Metadata records following the standard for metadata on geographic information ISO19139/119
Indicators in INSPIRE monitoring reporting format

Harvesting records

Harvester configuration

An harvester engine provides the capability to harvest metadata records from discovery service (CSW end-point). The list of nodes to harvest is configured in harvester/csw-harvester/src/main/resources/WEB-INF/harvester/config-harvester.xml.

The configuration parameters are:

territory: A representative geographic area for the node
folder: The folder name where harvested records are stored
name: The name of the node
url: The server URL to request (should provide GetCapabilities and GetRecords operations)
filter: (Optional) A OGC filter to restrict the search to a subset of the catalog

Example:

<harvester>
  <territory>de</territory>
  <folder>de</folder>
  <name>GeoDatenKatalog.De</name>
  <url>http://ims.geoportal.de/inspire/srv/eng/csw</url>
  <filter>
    <ogc:Filter xmlns:ogc="http://www.opengis.net/ogc">
      <ogc:PropertyIsLike escapeChar="\" singleChar="?" wildCard="*">
        <ogc:PropertyName>AnyText</ogc:PropertyName>
        <ogc:Literal>inspireidentifiziert</ogc:Literal>
      </ogc:PropertyIsLike>
    </ogc:Filter>
  </filter>
</harvester>

Running harvester

Harvesting records from a CSW end-point:

cd harvesters/csw-harvester
mvn camel:run

Harvester details

Apache Camel integration framework based on Enterprise Integration Patterns is used to easily create configurable harvesters by defining routing and mediation rules.
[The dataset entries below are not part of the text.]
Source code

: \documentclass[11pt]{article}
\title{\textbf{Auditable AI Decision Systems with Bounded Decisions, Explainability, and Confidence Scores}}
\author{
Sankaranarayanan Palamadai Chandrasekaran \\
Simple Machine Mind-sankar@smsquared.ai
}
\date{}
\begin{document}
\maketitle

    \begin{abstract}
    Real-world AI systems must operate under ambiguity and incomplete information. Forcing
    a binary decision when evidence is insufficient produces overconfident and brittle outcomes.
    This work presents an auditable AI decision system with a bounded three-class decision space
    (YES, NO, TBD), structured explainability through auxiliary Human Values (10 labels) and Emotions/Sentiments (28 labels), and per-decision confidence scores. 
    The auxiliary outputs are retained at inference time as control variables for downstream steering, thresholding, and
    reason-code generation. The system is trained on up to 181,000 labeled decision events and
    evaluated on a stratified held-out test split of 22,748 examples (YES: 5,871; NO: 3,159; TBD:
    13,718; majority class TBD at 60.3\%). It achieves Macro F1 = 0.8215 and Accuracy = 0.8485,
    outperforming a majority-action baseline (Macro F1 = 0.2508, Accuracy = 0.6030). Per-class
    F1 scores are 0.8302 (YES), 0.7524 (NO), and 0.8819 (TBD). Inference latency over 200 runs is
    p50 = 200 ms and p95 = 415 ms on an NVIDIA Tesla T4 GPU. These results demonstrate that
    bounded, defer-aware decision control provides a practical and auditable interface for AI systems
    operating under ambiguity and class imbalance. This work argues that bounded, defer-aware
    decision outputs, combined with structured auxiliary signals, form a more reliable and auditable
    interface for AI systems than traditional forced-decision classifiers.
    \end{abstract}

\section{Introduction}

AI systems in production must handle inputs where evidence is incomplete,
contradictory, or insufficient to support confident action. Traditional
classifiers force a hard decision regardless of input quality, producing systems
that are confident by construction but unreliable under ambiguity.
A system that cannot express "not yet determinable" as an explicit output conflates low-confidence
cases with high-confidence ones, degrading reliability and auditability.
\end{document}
The CSW harvester strategy is the following:

GetRecords to retrieve the number of metadata to be harvested
Compute paging information
GetRecords for each pages and index the results in Solr.

While harvesting the GetRecords query and response are saved on disk. A log file return detailed information about the current process.

Harvesting is multithreaded on endpoint basis. By default, configuration is 11 threads across harvesters which means no multithreaded requests on the same server but 11 nodes could be harvested in parallel.

Indexing ISO19139 records

Metadata records and indicators could be manually loaded using Solr API by importing XML files. First you need to apply the following XSL transformation to convert ISO metadata to Solr XML transaction document.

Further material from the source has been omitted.